------ AVAILABLE DATA

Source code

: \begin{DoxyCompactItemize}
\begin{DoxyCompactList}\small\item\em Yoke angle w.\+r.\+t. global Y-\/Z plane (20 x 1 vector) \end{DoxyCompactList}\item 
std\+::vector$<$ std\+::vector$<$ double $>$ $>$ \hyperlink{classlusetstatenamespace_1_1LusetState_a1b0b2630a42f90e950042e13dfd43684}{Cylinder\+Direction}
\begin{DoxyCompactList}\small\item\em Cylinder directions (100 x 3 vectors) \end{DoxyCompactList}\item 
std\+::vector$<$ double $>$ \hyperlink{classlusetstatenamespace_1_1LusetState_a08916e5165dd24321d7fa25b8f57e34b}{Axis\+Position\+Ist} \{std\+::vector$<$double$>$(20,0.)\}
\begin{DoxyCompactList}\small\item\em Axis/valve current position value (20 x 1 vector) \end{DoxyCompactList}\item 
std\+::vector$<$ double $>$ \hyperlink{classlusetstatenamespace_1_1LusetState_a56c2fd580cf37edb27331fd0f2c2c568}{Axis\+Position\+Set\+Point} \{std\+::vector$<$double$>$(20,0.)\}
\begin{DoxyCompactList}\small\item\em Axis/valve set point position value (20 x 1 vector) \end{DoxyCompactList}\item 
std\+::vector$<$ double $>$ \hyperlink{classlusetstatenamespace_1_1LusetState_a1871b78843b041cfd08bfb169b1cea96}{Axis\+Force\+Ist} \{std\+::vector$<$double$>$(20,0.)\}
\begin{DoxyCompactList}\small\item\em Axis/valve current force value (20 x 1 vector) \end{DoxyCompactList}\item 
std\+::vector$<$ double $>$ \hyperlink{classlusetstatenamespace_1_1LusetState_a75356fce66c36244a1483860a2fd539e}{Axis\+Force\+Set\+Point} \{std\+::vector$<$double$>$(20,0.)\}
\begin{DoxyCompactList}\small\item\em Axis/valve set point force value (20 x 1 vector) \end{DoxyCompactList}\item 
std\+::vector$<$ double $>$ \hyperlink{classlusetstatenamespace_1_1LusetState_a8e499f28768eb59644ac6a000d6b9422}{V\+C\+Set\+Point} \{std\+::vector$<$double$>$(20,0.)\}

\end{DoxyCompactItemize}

------------

Please reproduce the entire listing. Keep it identical.

Source code

: \begin{DoxyCompactItemize}
\begin{DoxyCompactList}\small\item\em Yoke angle w.\+r.\+t. global Y-\/Z plane (20 x 1 vector) \end{DoxyCompactList}\item 
std\+::vector$<$ std\+::vector$<$ double $>$ $>$ \hyperlink{classlusetstatenamespace_1_1LusetState_a1b0b2630a42f90e950042e13dfd43684}{Cylinder\+Direction}
\begin{DoxyCompactList}\small\item\em Cylinder directions (100 x 3 vectors) \end{DoxyCompactList}\item 
std\+::vector$<$ double $>$ \hyperlink{classlusetstatenamespace_1_1LusetState_a08916e5165dd24321d7fa25b8f57e34b}{Axis\+Position\+Ist} \{std\+::vector$<$double$>$(20,0.)\}
\begin{DoxyCompactList}\small\item\em Axis/valve current position value (20 x 1 vector) \end{DoxyCompactList}\item 
std\+::vector$<$ double $>$ \hyperlink{classlusetstatenamespace_1_1LusetState_a56c2fd580cf37edb27331fd0f2c2c568}{Axis\+Position\+Set\+Point} \{std\+::vector$<$double$>$(20,0.)\}
\begin{DoxyCompactList}\small\item\em Axis/valve set point position value (20 x 1 vector) \end{DoxyCompactList}\item 
std\+::vector$<$ double $>$ \hyperlink{classlusetstatenamespace_1_1LusetState_a1871b78843b041cfd08bfb169b1cea96}{Axis\+Force\+Ist} \{std\+::vector$<$double$>$(20,0.)\}
\begin{DoxyCompactList}\small\item\em Axis/valve current force value (20 x 1 vector) \end{DoxyCompactList}\item 
std\+::vector$<$ double $>$ \hyperlink{classlusetstatenamespace_1_1LusetState_a75356fce66c36244a1483860a2fd539e}{Axis\+Force\+Set\+Point} \{std\+::vector$<$double$>$(20,0.)\}
\begin{DoxyCompactList}\small\item\em Axis/valve set point force value (20 x 1 vector) \end{DoxyCompactList}\item 
std\+::vector$<$ double $>$ \hyperlink{classlusetstatenamespace_1_1LusetState_a8e499f28768eb59644ac6a000d6b9422}{V\+C\+Set\+Point} \{std\+::vector$<$double$>$(20,0.)\}

\end{DoxyCompactItemize}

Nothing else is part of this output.